WITH one year passing since Prime Minister Boris Johnson announced his stay-at-home message to the UK for the first time, we look at the numbers impacting on Shropshire.

It has been an extraordinary 12 months which have changed our lives in terms of health, financial well-being and simple social contact with family and friends.

And it has been a year in which everyone became interested in the daily numbers of the pandemic. One year on, what does the data tell us about how Covid-19 has hit Shropshire?

Cases and deaths

Since the early days of the pandemic, we have been provided with regular updates on the number of new positive cases and, sadly, reported deaths.

In Shropshire, 14,747 people had tested positive for Covid-19 by the morning of March 18, Public Health England data shows.

According to the Office for National Statistics (ONS), 624 deaths involving the virus were provisionally registered in the area up to March 13.

Of those, 356 occurred in hospitals, while there were 220 deaths in care homes, 34 at private homes, 14 deaths in hospices, other community establishments or elsewhere meaning deaths which happened outside hospital settings accounted for 43 per cent of the overall toll.

Health experts have repeatedly said "excess deaths" – the number of deaths above the annual expected number – are a better measure of the overall impact of the coronavirus pandemic than simply looking at mortality directly linked to Covid-19.
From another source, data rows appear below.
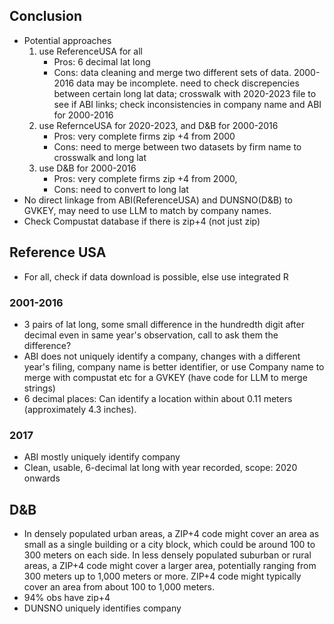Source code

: ## Conclusion
- Potential approaches
  1) use ReferenceUSA for all
     - Pros: 6 decimal lat long
     - Cons: data cleaning and merge two different sets of data. 2000-2016 data may be incomplete. need to check discrepencies between certain long lat data; crosswalk with 2020-2023 file to see if ABI links; check inconsistencies in company name and ABI for 2000-2016
  2) use RefernceUSA for 2020-2023, and D&B for 2000-2016
     - Pros: very complete firms zip +4 from 2000
     - Cons: need to merge between two datasets by firm name to crosswalk and long lat 
  3) use D&B for 2000-2016
     - Pros: very complete firms zip +4 from 2000, 
     - Cons: need to convert to long lat 
- No direct linkage from ABI(ReferenceUSA) and DUNSNO(D&B) to GVKEY, may need to use LLM to match by company names.
- Check Compustat database if there is zip+4 (not just zip)

## Reference USA 
- For all, check if data download is possible, else use integrated R
### 2001-2016
- 3 pairs of lat long, some small difference in the hundredth digit after decimal even in same year's observation, call to ask them the difference?
- ABI does not uniquely identify a company, changes with a different year's filing, company name is better identifier, or use Company name to merge with compustat etc for a GVKEY (have code for LLM to merge strings)
- 6 decimal places: Can identify a location within about 0.11 meters (approximately 4.3 inches).

### 2017
- ABI mostly uniquely identify company
- Clean, usable, 6-decimal lat long with year recorded, scope: 2020 onwards

## D&B
- In densely populated urban areas, a ZIP+4 code might cover an area as small as a single building or a city block, which could be around 100 to 300 meters on each side. In less densely populated suburban or rural areas, a ZIP+4 code might cover a larger area, potentially ranging from 300 meters up to 1,000 meters or more. ZIP+4 code might typically cover an area from about 100 to 1,000 meters.
- 94% obs have zip+4
- DUNSNO uniquely identifies company



     
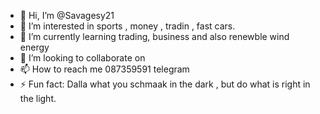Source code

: - 👋 Hi, I’m @Savagesy21
- 👀 I’m interested in sports , money , tradin , fast cars.
- 🌱 I’m currently learning trading, business and also renewble wind energy
- 💞️ I’m looking to collaborate on 
- 📫 How to reach me 087359591 telegram
- ⚡ Fun fact: Dalla what you schmaak in the dark , but do what is right in the light.

<!---
Savagesy21/Savagesy21 is a ✨ special ✨ repository because its `README.md` (this file) appears on your GitHub profile.
You can click the Preview link to take a look at your changes.
--->
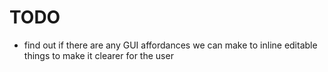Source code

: # TODO

- find out if there are any GUI affordances we can make to inline editable things to make it clearer for the user
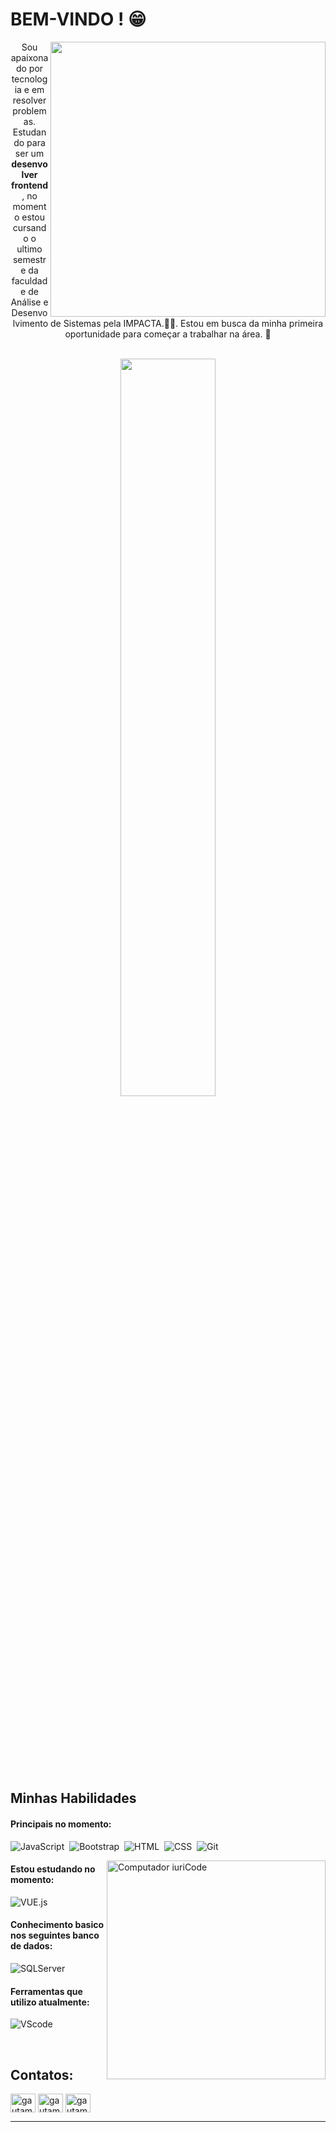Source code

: # BEM-VINDO ! 😁

<img src="https://raw.githubusercontent.com/abhisheknaiidu/abhisheknaiidu/master/code.gif" min-width="440px" max-width="440px" width="440px" align="right">


<p align="center">Sou apaixonado por tecnologia e em resolver problemas. Estudando para ser um <strong>desenvolver frontend</strong>, no momento estou cursando o ultimo semestre da faculdade de Análise e Desenvolvimento de Sistemas pela IMPACTA.👨‍💻. 
Estou em busca da minha primeira oportunidade para começar a trabalhar na área. 🚀</p>&nbsp;

<div  align="center" style="margin-bottom:100px">
<img width=55% align="center"  src="https://github-readme-streak-stats.herokuapp.com?user=menezex&theme=radical&mode=weekly" />
 </div>
 
 &nbsp;
 &nbsp;



## Minhas Habilidades

#### Principais no momento:


![JavaScript](https://img.shields.io/badge/JavaScript-F7DF1E?style=for-the-badge&logo=javascript&logoColor=black)&nbsp;
![Bootstrap](https://img.shields.io/badge/Bootstrap-563D7C?style=for-the-badge&logo=bootstrap&logoColor=white)&nbsp;
![HTML](https://img.shields.io/badge/HTML5-E34F26?style=for-the-badge&logo=html5&logoColor=white)&nbsp;
![CSS](https://img.shields.io/badge/CSS3-1572B6?style=for-the-badge&logo=css3&logoColor=white)&nbsp;
![Git](https://img.shields.io/badge/GIT-E44C30?style=for-the-badge&logo=git&logoColor=white)&nbsp;


<img src="https://raw.githubusercontent.com/rahul-jha98/rahul-jha98/main/techstack.gif" min-width="350px" max-width="350px" width="350px" align="right" alt="Computador iuriCode">


#### Estou estudando no momento:

![VUE.js](https://img.shields.io/badge/Vue%20js-35495E?style=for-the-badge&logo=vuedotjs&logoColor=4FC08D)&nbsp;



#### Conhecimento basico nos seguintes banco de dados:

![SQLServer](https://img.shields.io/badge/Microsoft_SQL_Server-CC2927?style=for-the-badge&logo=microsoft-sql-server&logoColor=white)&nbsp;

#### Ferramentas que utilizo atualmente:

![VScode](https://img.shields.io/badge/vscode-4285F4?style=for-the-badge&logo=vscode&logoColor=white)&nbsp;


&nbsp;
&nbsp;


## Contatos:

<p align="left">
<a href="https://www.linkedin.com/in/gabriel-menezes-8786901a3/" target="blank"><img align="center" src="https://raw.githubusercontent.com/rahuldkjain/github-profile-readme-generator/master/src/images/icons/Social/linked-in-alt.svg" alt="gautamkrishnar" height="30" width="40" /></a>
<a href="https://www.instagram.com/gabreu_menezes/" target="blank"><img align="center" src="https://raw.githubusercontent.com/rahuldkjain/github-profile-readme-generator/master/src/images/icons/Social/instagram.svg" alt="gautamkrishnar" height="30" width="40" /></a>
<a href="https://www.facebook.com/gabriel.menezes.1997" target="blank"><img align="center" src="https://raw.githubusercontent.com/rahuldkjain/github-profile-readme-generator/master/src/images/icons/Social/facebook.svg" alt="gautamkrishnar" height="30" width="40" /></a>

<hr>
ONS figures on this show that 4,016 people died of all causes in Shropshire between March 2020 and February 2021 – the latest available data.
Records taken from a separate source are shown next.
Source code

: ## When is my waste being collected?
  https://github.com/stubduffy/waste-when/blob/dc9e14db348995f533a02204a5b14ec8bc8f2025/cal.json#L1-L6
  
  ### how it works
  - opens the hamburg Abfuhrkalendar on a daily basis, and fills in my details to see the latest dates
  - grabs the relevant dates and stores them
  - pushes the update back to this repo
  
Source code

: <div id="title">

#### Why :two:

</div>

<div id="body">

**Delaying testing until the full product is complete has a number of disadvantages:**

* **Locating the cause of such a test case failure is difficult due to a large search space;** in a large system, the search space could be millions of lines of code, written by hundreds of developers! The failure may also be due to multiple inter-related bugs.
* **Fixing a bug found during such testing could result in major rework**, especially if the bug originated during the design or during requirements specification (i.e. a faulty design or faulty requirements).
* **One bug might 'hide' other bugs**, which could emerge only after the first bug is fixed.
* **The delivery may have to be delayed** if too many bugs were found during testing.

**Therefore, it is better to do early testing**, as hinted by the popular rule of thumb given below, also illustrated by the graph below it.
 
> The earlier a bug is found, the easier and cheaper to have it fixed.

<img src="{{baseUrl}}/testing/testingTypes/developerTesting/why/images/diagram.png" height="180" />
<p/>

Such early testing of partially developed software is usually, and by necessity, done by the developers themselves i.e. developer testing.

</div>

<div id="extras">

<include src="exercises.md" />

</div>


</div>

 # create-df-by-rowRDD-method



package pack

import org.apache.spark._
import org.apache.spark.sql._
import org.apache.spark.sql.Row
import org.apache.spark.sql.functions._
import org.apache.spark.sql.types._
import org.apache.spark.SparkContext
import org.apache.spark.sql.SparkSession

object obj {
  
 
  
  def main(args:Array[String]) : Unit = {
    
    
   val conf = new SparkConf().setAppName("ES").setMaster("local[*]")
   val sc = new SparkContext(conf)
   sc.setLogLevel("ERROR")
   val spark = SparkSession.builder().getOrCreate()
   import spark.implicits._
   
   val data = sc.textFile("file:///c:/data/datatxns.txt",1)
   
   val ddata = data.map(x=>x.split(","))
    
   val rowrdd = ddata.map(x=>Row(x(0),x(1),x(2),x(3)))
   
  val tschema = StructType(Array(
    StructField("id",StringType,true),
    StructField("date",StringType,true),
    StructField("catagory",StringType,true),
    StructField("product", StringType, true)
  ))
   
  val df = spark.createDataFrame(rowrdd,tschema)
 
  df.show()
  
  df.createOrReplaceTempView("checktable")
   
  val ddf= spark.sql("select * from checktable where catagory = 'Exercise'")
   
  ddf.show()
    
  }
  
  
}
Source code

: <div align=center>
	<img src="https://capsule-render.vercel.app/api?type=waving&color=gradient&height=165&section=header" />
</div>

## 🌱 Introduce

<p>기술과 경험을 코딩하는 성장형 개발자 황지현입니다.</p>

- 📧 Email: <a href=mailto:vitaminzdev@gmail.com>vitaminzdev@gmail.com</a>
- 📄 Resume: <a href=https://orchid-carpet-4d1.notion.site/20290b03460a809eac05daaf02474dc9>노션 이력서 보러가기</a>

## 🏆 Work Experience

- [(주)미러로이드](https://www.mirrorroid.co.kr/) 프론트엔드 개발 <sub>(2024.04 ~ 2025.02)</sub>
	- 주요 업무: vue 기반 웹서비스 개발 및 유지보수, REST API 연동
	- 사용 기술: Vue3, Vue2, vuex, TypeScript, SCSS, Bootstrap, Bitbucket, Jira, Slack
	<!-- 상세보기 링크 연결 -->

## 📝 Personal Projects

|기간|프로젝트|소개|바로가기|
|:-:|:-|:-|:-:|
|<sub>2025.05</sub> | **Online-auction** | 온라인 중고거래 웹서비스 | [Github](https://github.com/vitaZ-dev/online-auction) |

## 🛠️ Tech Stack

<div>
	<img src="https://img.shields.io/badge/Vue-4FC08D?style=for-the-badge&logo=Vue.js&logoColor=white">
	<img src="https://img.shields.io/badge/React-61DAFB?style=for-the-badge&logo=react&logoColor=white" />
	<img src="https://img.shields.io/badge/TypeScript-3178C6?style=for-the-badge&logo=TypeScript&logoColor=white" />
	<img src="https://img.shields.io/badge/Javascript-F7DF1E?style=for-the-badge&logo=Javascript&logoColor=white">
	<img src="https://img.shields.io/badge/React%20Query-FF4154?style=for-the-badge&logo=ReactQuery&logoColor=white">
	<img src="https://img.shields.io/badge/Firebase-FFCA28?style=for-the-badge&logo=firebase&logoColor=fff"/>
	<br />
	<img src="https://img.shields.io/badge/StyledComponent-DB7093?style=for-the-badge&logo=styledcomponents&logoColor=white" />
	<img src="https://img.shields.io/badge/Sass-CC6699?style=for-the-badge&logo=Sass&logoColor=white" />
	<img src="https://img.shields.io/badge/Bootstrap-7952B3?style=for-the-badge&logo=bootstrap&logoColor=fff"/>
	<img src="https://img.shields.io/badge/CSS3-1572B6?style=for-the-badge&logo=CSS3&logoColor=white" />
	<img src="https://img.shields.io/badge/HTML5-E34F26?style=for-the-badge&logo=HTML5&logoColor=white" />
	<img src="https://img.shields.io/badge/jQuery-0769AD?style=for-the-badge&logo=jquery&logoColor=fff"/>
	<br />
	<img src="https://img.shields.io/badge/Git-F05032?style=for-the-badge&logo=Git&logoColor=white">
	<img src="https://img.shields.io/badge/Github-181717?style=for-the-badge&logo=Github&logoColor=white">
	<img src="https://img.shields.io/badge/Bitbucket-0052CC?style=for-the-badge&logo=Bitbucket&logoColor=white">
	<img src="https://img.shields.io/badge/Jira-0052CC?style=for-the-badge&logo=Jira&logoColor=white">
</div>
That was 13 per cent above the 3,569 deaths which occurred over the same period a year earlier.

The labour market

As well as being the biggest health crisis in decades, the coronavirus pandemic has also brought rapid change to the UK's jobs market.
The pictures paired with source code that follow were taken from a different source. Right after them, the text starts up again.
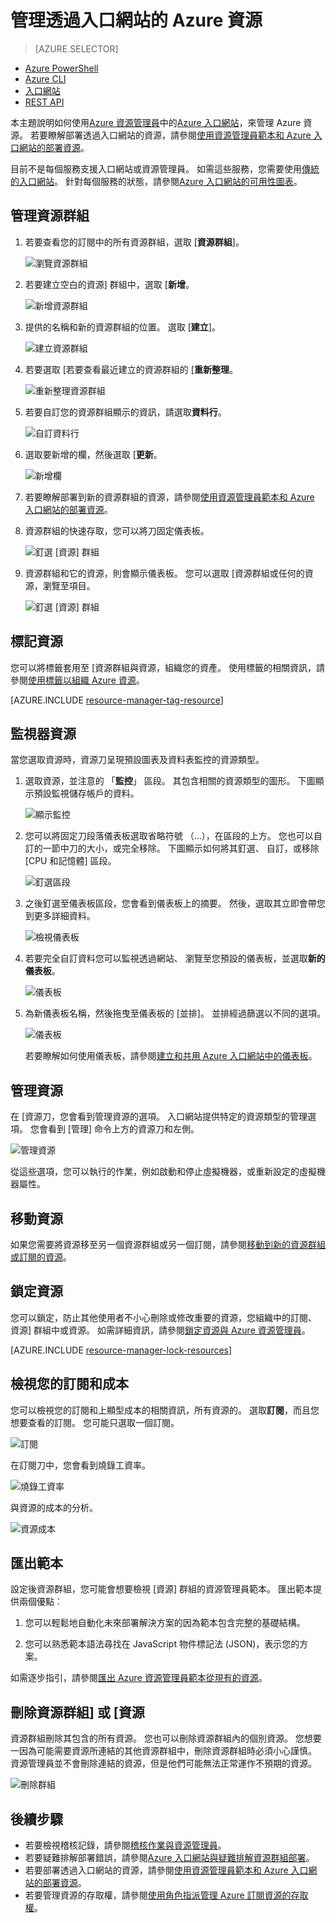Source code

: <properties 
    pageTitle="使用 Azure 入口網站管理 Azure 資源 |Microsoft Azure" 
    description="使用 Azure 入口網站和 Azure 資源管理來管理您的資源。 顯示如何使用儀表板監控資源。" 
    services="azure-resource-manager,azure-portal" 
    documentationCenter="" 
    authors="tfitzmac" 
    manager="timlt" 
    editor="tysonn"/>

<tags 
    ms.service="azure-resource-manager" 
    ms.workload="multiple" 
    ms.tgt_pltfrm="na" 
    ms.devlang="na" 
    ms.topic="article" 
    ms.date="09/12/2016" 
    ms.author="tomfitz"/>

# <a name="manage-azure-resources-through-portal"></a>管理透過入口網站的 Azure 資源

> [AZURE.SELECTOR]
- [Azure PowerShell](../powershell-azure-resource-manager.md)
- [Azure CLI](../xplat-cli-azure-resource-manager.md)
- [入口網站](resource-group-portal.md) 
- [REST API](../resource-manager-rest-api.md)

本主題說明如何使用[Azure 資源管理員](../azure-resource-manager/resource-group-overview.md)中的[Azure 入口網站](https://portal.azure.com)，來管理 Azure 資源。 若要瞭解部署透過入口網站的資源，請參閱[使用資源管理員範本和 Azure 入口網站的部署資源](../resource-group-template-deploy-portal.md)。

目前不是每個服務支援入口網站或資源管理員。 如需這些服務，您需要使用[傳統的入口網站](https://manage.windowsazure.com)。 針對每個服務的狀態，請參閱[Azure 入口網站的可用性圖表](https://azure.microsoft.com/features/azure-portal/availability/)。

## <a name="manage-resource-groups"></a>管理資源群組

1. 若要查看您的訂閱中的所有資源群組，選取 [**資源群組**]。

    ![瀏覽資源群組](./media/resource-group-portal/browse-groups.png)

1. 若要建立空白的資源] 群組中，選取 [**新增**。

    ![新增資源群組](./media/resource-group-portal/add-resource-group.png)

1. 提供的名稱和新的資源群組的位置。 選取 [**建立**]。

    ![建立資源群組](./media/resource-group-portal/create-empty-group.png)

1. 若要選取 [若要查看最近建立的資源群組的 [**重新整理**。

    ![重新整理資源群組](./media/resource-group-portal/refresh-resource-groups.png)

1. 若要自訂您的資源群組顯示的資訊，請選取**資料行**。

    ![自訂資料行](./media/resource-group-portal/select-columns.png)

1. 選取要新增的欄，然後選取 [**更新**。

    ![新增欄](./media/resource-group-portal/add-columns.png)

1. 若要瞭解部署到新的資源群組的資源，請參閱[使用資源管理員範本和 Azure 入口網站的部署資源](../resource-group-template-deploy-portal.md)。

1. 資源群組的快速存取，您可以將刀固定儀表板。

    ![釘選 [資源] 群組](./media/resource-group-portal/pin-group.png)

1. 資源群組和它的資源，則會顯示儀表板。 您可以選取 [資源群組或任何的資源，瀏覽至項目。

    ![釘選 [資源] 群組](./media/resource-group-portal/show-resource-group-dashboard.png)

## <a name="tag-resources"></a>標記資源

您可以將標籤套用至 [資源群組與資源，組織您的資產。 使用標籤的相關資訊，請參閱[使用標籤以組織 Azure 資源](../resource-group-using-tags.md)。

[AZURE.INCLUDE [resource-manager-tag-resource](../../includes/resource-manager-tag-resources.md)]

## <a name="monitor-resources"></a>監視器資源

當您選取資源時，資源刀呈現預設圖表及資料表監控的資源類型。

1. 選取資源，並注意的 「**監控**」 區段。 其包含相關的資源類型的圖形。 下圖顯示預設監視儲存帳戶的資料。

    ![顯示監控](./media/resource-group-portal/show-monitoring.png)

1. 您可以將固定刀段落儀表板選取省略符號 （...），在區段的上方。 您也可以自訂的一節中刀的大小，或完全移除。 下圖顯示如何將其釘選、 自訂，或移除 [CPU 和記憶體] 區段。

    ![釘選區段](./media/resource-group-portal/pin-cpu-section.png)

1. 之後釘選至儀表板區段，您會看到儀表板上的摘要。 然後，選取其立即會帶您到更多詳細資料。

    ![檢視儀表板](./media/resource-group-portal/view-startboard.png)

1. 若要完全自訂資料您可以監視透過網站、 瀏覽至您預設的儀表板，並選取**新的儀表板**。

    ![儀表板](./media/resource-group-portal/dashboard.png)

1. 為新儀表板名稱，然後拖曳至儀表板的 [並排]。 並排經過篩選以不同的選項。

    ![儀表板](./media/resource-group-portal/create-dashboard.png)

     若要瞭解如何使用儀表板，請參閱[建立和共用 Azure 入口網站中的儀表板](azure-portal-dashboards.md)。

## <a name="manage-resources"></a>管理資源

在 [資源刀，您會看到管理資源的選項。 入口網站提供特定的資源類型的管理選項。 您會看到 [管理] 命令上方的資源刀和左側。

![管理資源](./media/resource-group-portal/manage-resources.png)

從這些選項，您可以執行的作業，例如啟動和停止虛擬機器，或重新設定的虛擬機器屬性。

## <a name="move-resources"></a>移動資源

如果您需要將資源移至另一個資源群組或另一個訂閱，請參閱[移動到新的資源群組或訂閱的資源](../resource-group-move-resources.md)。

## <a name="lock-resources"></a>鎖定資源

您可以鎖定，防止其他使用者不小心刪除或修改重要的資源，您組織中的訂閱、 資源] 群組中或資源。 如需詳細資訊，請參閱[鎖定資源與 Azure 資源管理員](../resource-group-lock-resources.md)。

[AZURE.INCLUDE [resource-manager-lock-resources](../../includes/resource-manager-lock-resources.md)]

## <a name="view-your-subscription-and-costs"></a>檢視您的訂閱和成本

您可以檢視您的訂閱和上顯型成本的相關資訊，所有資源的。 選取**訂閱**，而且您想要查看的訂閱。 您可能只選取一個訂閱。

![訂閱](./media/resource-group-portal/select-subscription.png)

在訂閱刀中，您會看到燒錄工資率。

![燒錄工資率](./media/resource-group-portal/burn-rate.png)

與資源的成本的分析。

![資源成本](./media/resource-group-portal/cost-by-resource.png)

## <a name="export-template"></a>匯出範本

設定後資源群組，您可能會想要檢視 [資源] 群組的資源管理員範本。 匯出範本提供兩個優點︰

1. 您可以輕鬆地自動化未來部署解決方案的因為範本包含完整的基礎結構。

2. 您可以熟悉範本語法尋找在 JavaScript 物件標記法 (JSON)，表示您的方案。

如需逐步指引，請參閱[匯出 Azure 資源管理員範本從現有的資源](../resource-manager-export-template.md)。

## <a name="delete-resource-group-or-resources"></a>刪除資源群組] 或 [資源

資源群組刪除其包含的所有資源。 您也可以刪除資源群組內的個別資源。 您想要一因為可能需要資源所連結的其他資源群組中，刪除資源群組時必須小心謹慎。 資源管理員並不會刪除連結的資源，但是他們可能無法正常運作不預期的資源。

![刪除群組](./media/resource-group-portal/delete-group.png)

## <a name="next-steps"></a>後續步驟

- 若要檢視稽核記錄，請參閱[稽核作業與資源管理員](../resource-group-audit.md)。
- 若要疑難排解部署錯誤，請參閱[Azure 入口網站與疑難排解資源群組部署](../resource-manager-troubleshoot-deployments-portal.md)。
- 若要部署透過入口網站的資源，請參閱[使用資源管理員範本和 Azure 入口網站的部署資源](../resource-group-template-deploy-portal.md)。
- 若要管理資源的存取權，請參閱[使用角色指派管理 Azure 訂閱資源的存取權](../active-directory/role-based-access-control-configure.md)。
Unemployment rates have surged along with a rise in job uncertainty, and many more people are seeking support from unemployment benefits.

One of the defining elements of the Government's response to the spread of Covid-19 was the launch of emergency income support schemes to protect jobs.

Back in March last year, Chancellor Rishi Sunak announced the Coronavirus Job Retention Scheme, or "furlough" scheme, to help firms struggling with the impact of the virus.

By the end of May, just two months later, businesses had already put around 35,000 employments on furlough in Shropshire.

At the same time, people in the area had made roughly 13,100 claims made under the separate Self-Employment Income Support Scheme.

In January, 20,400 jobs were on furlough in Shropshire, with 11,000 reliant on the SEISS scheme.

ONS figures show that in early March last year, 4,035 people in Shropshire were claiming out-of-work benefits.

By mid-January, that figure had risen more than double to 8,305.

The figures include those aged 16 to 64 on Jobseeker’s Allowance and some Universal Credit claimants, who are unemployed and seeking work or employed but with low earnings.

The ONS has regularly cautioned that changes to Universal Credit in response to the virus mean more people can get the benefits while still being employed, which mean the figures can't be used to measure unemployment on a local basis.

It also said a small number of people who can claim both JSA and UC could be counted twice.

What about house prices?

The property market has also felt the impact of the pandemic, with the average UK house price rising to a record £252,000 at the end of last year.

The ONS said Government support schemes, particularly the stamp duty holiday, may be a factor behind the national rise.

In Shropshire, the average cost of a property was £216,311 in February, just before the Covid-19 crisis hit, according to Land Registry figures.

By December, that had risen to £231,851 – an increase of seven per cent.

Vaccinations

After an extremely difficult year for many of us, the vaccine rollout is providing a glimmer of hope for a life not bound by restrictions.

NHS data shows 144,132 people in Shropshire had received their first dose of a Covid-19 vaccine by March 14.

More than 25 million people across the UK have had their first jab.